## YOUR INSTRUCTIONS
Every line containing the word "that" is to be copied from the data below.

GIVEN ENTRIES below:

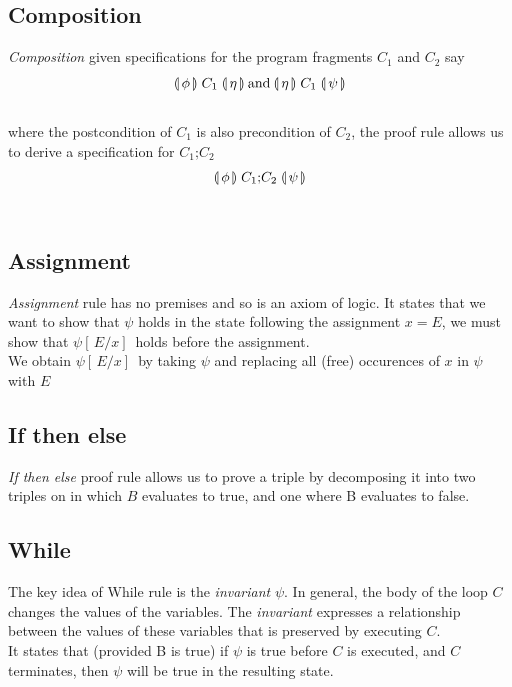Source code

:\documentclass{article}
\newcommand\Hoaretriple[3]{%
  \llparenthesis\,#1\,\rrparenthesis
  \mathrel{#2}\nolinebreak 
  \llparenthesis\,#3\,\rrparenthesis
}
\begin{document}
\subsection{Composition}
\begin{flushleft}
\textit{Composition} given specifications for the program fragments $C_{1}$ and $C_{2}$ say
\[ \Hoaretriple{\phi}{ C_{1} }{\eta} \: \text{and} \: \Hoaretriple{\eta}{ C_{1} }{\psi} \]\\
where the postcondition of $C_{1}$ is also precondition of $C_{2}$, the proof rule allows us to derive a specification for $C_{1}\text{;}C_{2}$
\[\Hoaretriple{\phi}{ C_{1}\text{;}C_{2} }{\psi} \]\\
\end{flushleft}

\subsection{Assignment}
\begin{flushleft}
\textit{Assignment} rule has no premises and so is an axiom of logic. It states that we want to show that $\psi$ holds in the state following the assignment
$x = E$, we must show that $\psi[ \, E/x ] \,$ holds before the assignment.\\
We obtain $\psi[ \, E/x ] \,$  by taking $\psi$ and replacing all (free) occurences of $x$ in $\psi$ with $E$
\end{flushleft}

\subsection{If then else}
\begin{flushleft}
\textit{If then else} proof rule allows us to prove a triple by decomposing it into two triples on in which $B$ evaluates to true, and one where B evaluates to false.
\end{flushleft}

\pagebreak
\subsection{While}
\begin{flushleft}
The key idea of While rule is the \textit{invariant} $\psi$. In general, the body of the loop $C$ changes the values of the variables. The \textit{invariant} expresses a relationship between the values of these variables that is preserved by executing $C$.\\
It states that (provided B is true) if $\psi$ is true before $C$ is executed, and $C$ terminates, then $\psi$ will be true in the resulting state.
\end{flushleft}
\end{document}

End of GIVEN ENTRIES.

## WRITTEN SOLUTION
\textit{Assignment} rule has no premises and so is an axiom of logic. It states that we want to show that $\psi$ holds in the state following the assignment
$x = E$, we must show that $\psi[ \, E/x ] \,$ holds before the assignment.\\
The key idea of While rule is the \textit{invariant} $\psi$. In general, the body of the loop $C$ changes the values of the variables. The \textit{invariant} expresses a relationship between the values of these variables that is preserved by executing $C$.\\
It states that (provided B is true) if $\psi$ is true before $C$ is executed, and $C$ terminates, then $\psi$ will be true in the resulting state.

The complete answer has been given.